Get in and leave as quickly as possible. No phone scrolling and no neighbourly gab sessions with the fella next door.
But apparently this perfectly acceptable line of reasoning is lost on many here at Algonquin College.
I’ve had to drop anchor surrounded by a group of young men all laughing and yelling loudly, separated only by a thin aluminum door which frankly, doesn’t go low enough. I’ve been forced to liquidate assets while someone rattled drum sticks on the counter and imitated a walrus mating call…or perhaps it was a Kendrick Lamar song. I couldn’t tell.
Even the experts have weighed in on social activity in the necessarium.
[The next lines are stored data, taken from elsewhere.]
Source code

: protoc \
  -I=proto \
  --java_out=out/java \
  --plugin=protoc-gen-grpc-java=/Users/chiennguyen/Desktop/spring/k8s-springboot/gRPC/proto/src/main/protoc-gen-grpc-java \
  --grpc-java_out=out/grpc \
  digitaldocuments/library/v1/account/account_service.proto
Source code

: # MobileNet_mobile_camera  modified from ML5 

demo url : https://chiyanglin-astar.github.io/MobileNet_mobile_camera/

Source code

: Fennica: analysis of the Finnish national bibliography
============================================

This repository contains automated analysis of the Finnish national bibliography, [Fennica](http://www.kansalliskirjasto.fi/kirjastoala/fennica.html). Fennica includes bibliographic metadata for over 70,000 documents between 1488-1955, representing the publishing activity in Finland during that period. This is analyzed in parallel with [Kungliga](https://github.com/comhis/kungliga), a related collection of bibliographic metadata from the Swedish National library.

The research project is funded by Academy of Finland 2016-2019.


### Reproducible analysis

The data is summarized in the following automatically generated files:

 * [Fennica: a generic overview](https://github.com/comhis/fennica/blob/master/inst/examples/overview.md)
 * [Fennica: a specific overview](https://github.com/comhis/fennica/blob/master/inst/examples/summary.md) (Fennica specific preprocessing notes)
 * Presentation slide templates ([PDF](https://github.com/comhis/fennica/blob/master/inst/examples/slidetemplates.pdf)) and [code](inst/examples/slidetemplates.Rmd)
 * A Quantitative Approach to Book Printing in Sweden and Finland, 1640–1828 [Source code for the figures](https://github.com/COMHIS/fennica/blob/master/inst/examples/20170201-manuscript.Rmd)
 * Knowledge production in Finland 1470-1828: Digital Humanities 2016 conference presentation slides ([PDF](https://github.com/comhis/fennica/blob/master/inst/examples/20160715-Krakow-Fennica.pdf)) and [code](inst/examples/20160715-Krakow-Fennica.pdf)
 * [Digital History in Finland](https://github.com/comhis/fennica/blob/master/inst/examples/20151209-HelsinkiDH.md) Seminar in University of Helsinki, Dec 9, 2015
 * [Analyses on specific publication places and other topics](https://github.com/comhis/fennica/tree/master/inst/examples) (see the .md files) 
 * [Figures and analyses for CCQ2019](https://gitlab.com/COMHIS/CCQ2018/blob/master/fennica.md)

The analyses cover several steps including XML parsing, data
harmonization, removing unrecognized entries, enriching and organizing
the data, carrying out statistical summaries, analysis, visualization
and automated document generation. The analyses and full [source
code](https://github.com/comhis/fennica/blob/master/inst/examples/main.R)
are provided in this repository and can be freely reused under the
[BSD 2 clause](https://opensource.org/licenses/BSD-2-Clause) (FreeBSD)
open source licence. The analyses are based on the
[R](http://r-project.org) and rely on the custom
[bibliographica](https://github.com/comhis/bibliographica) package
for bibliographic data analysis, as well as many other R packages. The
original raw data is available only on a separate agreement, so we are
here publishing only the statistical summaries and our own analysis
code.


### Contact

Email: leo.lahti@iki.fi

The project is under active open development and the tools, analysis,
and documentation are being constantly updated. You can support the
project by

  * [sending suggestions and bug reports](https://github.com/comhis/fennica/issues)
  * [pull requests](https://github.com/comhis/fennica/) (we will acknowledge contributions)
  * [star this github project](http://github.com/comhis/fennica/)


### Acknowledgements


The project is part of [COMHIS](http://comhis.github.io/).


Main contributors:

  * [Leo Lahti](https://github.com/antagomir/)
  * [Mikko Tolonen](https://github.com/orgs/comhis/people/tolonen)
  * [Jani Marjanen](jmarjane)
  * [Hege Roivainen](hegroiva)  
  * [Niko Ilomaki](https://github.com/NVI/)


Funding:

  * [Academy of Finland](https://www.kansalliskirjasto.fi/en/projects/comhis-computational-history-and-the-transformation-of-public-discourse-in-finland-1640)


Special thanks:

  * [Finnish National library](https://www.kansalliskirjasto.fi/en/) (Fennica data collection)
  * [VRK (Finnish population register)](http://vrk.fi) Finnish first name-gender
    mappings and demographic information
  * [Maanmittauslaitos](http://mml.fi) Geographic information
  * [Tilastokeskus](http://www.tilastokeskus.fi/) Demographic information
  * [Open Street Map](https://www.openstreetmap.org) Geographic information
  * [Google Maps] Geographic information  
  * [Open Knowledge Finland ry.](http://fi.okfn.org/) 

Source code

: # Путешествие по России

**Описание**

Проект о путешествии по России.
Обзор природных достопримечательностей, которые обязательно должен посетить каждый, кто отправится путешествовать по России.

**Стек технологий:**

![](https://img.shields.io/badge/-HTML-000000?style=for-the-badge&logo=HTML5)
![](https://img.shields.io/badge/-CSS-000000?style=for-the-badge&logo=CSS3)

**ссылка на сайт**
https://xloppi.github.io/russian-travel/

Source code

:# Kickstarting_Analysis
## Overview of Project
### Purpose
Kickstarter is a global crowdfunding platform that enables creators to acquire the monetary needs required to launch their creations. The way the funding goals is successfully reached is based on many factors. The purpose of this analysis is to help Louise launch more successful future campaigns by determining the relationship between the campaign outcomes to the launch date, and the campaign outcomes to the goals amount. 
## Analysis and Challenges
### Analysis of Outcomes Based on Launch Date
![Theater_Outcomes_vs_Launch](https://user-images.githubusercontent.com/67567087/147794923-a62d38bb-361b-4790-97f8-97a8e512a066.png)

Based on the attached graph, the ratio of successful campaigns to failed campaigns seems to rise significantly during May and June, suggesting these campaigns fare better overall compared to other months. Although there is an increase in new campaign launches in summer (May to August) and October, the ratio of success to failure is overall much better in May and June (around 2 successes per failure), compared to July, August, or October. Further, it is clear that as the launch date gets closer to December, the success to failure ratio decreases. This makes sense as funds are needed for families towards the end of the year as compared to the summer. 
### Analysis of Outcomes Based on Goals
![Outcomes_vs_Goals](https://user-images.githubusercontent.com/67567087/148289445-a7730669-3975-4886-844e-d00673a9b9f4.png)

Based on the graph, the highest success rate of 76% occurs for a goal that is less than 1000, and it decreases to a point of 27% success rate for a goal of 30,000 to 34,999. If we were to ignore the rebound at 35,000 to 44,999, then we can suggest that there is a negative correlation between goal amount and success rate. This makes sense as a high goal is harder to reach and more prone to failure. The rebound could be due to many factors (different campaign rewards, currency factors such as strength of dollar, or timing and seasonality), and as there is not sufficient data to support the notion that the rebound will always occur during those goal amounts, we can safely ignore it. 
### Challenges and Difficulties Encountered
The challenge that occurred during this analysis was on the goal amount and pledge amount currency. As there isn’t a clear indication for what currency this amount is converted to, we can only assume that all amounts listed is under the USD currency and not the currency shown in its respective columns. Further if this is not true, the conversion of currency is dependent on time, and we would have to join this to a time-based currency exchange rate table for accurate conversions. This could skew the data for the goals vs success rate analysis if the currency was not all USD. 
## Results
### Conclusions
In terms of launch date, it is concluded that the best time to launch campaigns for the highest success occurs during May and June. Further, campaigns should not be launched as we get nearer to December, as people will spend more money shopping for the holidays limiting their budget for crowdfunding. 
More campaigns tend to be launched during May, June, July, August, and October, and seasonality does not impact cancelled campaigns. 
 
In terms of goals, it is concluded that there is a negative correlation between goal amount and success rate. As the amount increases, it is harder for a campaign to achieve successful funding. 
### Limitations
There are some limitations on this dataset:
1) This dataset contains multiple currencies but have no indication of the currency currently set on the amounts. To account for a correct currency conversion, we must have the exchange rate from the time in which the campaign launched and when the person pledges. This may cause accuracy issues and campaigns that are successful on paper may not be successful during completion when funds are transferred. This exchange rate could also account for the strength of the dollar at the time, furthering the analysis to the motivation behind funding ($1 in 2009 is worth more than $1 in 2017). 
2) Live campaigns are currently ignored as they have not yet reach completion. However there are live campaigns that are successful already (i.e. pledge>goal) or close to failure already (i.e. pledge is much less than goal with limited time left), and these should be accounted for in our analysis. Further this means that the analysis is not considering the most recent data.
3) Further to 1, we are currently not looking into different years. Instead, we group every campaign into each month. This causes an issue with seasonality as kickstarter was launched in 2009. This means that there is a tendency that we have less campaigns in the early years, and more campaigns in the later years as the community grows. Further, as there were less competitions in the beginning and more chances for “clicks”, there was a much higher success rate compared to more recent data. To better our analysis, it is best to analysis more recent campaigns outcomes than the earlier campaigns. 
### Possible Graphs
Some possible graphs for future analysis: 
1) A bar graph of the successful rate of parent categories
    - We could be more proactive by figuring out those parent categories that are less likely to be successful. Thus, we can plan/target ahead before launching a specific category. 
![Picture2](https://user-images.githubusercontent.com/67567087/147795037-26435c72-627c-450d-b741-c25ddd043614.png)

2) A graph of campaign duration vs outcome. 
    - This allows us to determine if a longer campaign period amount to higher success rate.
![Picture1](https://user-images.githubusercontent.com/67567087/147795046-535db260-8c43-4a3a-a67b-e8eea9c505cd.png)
“Bathrooms say a lot about society,” Dr. Chris Martin, a professor of social sciences here at Algonquin College and an author on the symbolism of tattoos, told me. “They are full of symbolic layers — politics, identity, history and social psychology.”
Martin mentioned rebelliousness and lavatories have gone hand in hand for a long time, and brought up songs such as Smoking in the Boys Room from the 1970s.
“There are two places in the world: the sacred and the profane,” said Martin. “The bathrooms are the profane. You feel you’re not being watched, so you can be more authentic, more badass.”